The grievances being voiced by your distributors, as well as your own concerns, imply that some action must be taken:

  • You may need to adjust your channel mix
    • adding new types of distributors if you are selling through a single channel
    • reducing the number of distributors if you have expanded to the point of over-distribution
    • renegotiating distributor roles if some customers require a more direct relationship
    • change the distributor's compensation to reflect the new roles they perform
  • You must be critical of your distribution costs
    • if you are paying high-margins for services not rendered, you may be double-costing the system
    • if you are not competitive with margins, you may become vulnerable to replacement by another supplier
    • if you are adding extra costs by requiring unneeded support, you may make your distributors less competitive in the marketplace

To take the appropriate actions, you must dispel the confusion over which direction your channels are moving. Using market information, you can sort your channel mix to see what changes have occurred. You can measure their collective coverage and identify your problem areas. In addition, you can pinpoint which costs and business practices are out of line.

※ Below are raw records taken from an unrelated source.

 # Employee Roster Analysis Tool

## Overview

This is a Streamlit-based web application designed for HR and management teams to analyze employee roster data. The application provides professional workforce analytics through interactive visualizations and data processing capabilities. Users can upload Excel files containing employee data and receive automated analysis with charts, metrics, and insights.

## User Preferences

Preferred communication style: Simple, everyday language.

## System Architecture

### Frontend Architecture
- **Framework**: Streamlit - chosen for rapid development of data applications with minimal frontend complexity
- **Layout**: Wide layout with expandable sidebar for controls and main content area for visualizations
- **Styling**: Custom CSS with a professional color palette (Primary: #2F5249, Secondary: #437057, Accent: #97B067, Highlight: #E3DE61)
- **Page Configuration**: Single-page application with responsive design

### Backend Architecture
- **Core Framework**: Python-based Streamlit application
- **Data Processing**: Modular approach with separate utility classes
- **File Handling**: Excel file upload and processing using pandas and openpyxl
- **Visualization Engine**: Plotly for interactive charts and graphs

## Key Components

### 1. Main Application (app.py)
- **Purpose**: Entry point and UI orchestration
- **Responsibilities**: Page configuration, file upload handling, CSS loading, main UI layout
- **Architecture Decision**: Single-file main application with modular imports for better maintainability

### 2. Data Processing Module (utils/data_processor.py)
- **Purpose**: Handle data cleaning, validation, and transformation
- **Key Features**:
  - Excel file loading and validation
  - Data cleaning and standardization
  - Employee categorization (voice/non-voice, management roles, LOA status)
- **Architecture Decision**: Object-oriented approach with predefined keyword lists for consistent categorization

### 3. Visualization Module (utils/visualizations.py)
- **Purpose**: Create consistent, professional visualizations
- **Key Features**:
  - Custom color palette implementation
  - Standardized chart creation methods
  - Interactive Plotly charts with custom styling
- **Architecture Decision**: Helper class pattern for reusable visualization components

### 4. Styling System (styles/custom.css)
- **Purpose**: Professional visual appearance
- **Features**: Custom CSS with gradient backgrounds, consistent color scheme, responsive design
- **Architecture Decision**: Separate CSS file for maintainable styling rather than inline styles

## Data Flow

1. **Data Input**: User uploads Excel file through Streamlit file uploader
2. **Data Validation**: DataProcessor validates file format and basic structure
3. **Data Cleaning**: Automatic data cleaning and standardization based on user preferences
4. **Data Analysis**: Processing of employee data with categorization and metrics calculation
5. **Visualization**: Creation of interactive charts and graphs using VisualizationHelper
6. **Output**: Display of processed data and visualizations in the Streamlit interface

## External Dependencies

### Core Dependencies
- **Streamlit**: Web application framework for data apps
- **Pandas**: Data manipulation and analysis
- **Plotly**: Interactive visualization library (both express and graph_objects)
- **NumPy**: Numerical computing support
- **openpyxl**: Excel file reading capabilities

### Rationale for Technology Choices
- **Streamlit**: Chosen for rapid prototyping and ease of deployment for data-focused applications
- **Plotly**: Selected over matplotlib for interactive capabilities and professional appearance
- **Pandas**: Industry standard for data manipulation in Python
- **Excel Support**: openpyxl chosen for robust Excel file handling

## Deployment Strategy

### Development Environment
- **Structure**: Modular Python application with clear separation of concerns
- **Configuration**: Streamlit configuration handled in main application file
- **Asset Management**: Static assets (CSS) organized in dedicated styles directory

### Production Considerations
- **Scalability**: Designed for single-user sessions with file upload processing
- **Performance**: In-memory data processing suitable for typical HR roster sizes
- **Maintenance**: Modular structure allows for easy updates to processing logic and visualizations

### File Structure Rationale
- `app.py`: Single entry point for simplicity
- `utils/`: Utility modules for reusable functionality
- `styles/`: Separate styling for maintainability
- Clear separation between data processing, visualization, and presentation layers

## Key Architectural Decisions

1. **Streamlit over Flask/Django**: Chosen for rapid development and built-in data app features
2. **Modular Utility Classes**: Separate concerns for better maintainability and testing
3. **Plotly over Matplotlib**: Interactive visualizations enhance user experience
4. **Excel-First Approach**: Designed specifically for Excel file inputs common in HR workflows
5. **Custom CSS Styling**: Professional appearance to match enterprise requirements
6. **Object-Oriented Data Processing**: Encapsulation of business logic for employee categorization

Market Share Positions Will Change

Over the years, we have witnessed that market share positions change rapidly during periods of marketplace "stress." Increases of 5 to 10 share points, in two to three years, is not uncommon. And, the cost of changing market share during these periods of stress is often much lower. "Take share strategies" require a change in your marketing approach and a targeted investment. Manufacturers must cause buyers to do something different from what they have done in the past. Ideally, the changes you make will create a "sustainable unfair competitive advantage." This means that you will want to achieve a positive customer reaction to the changes you have made while limiting the competitor's ability to respond. In this market environment, we know that many manufacturers are totally unprepared to respond.

To determine what changes are required, manufacturers need an in-depth understanding of their customers/market segments and insight into the changes they have made in their brand sourcing decision processes. Those that are first to figure out what has changed in their markets, will gain share.

"If we don't change direction soon, we will end up where we are going."
(Professor Irwin Corey)

The content of this article is intended to provide a general guide to the subject matter. Specialist advice should be sought about your specific circumstances.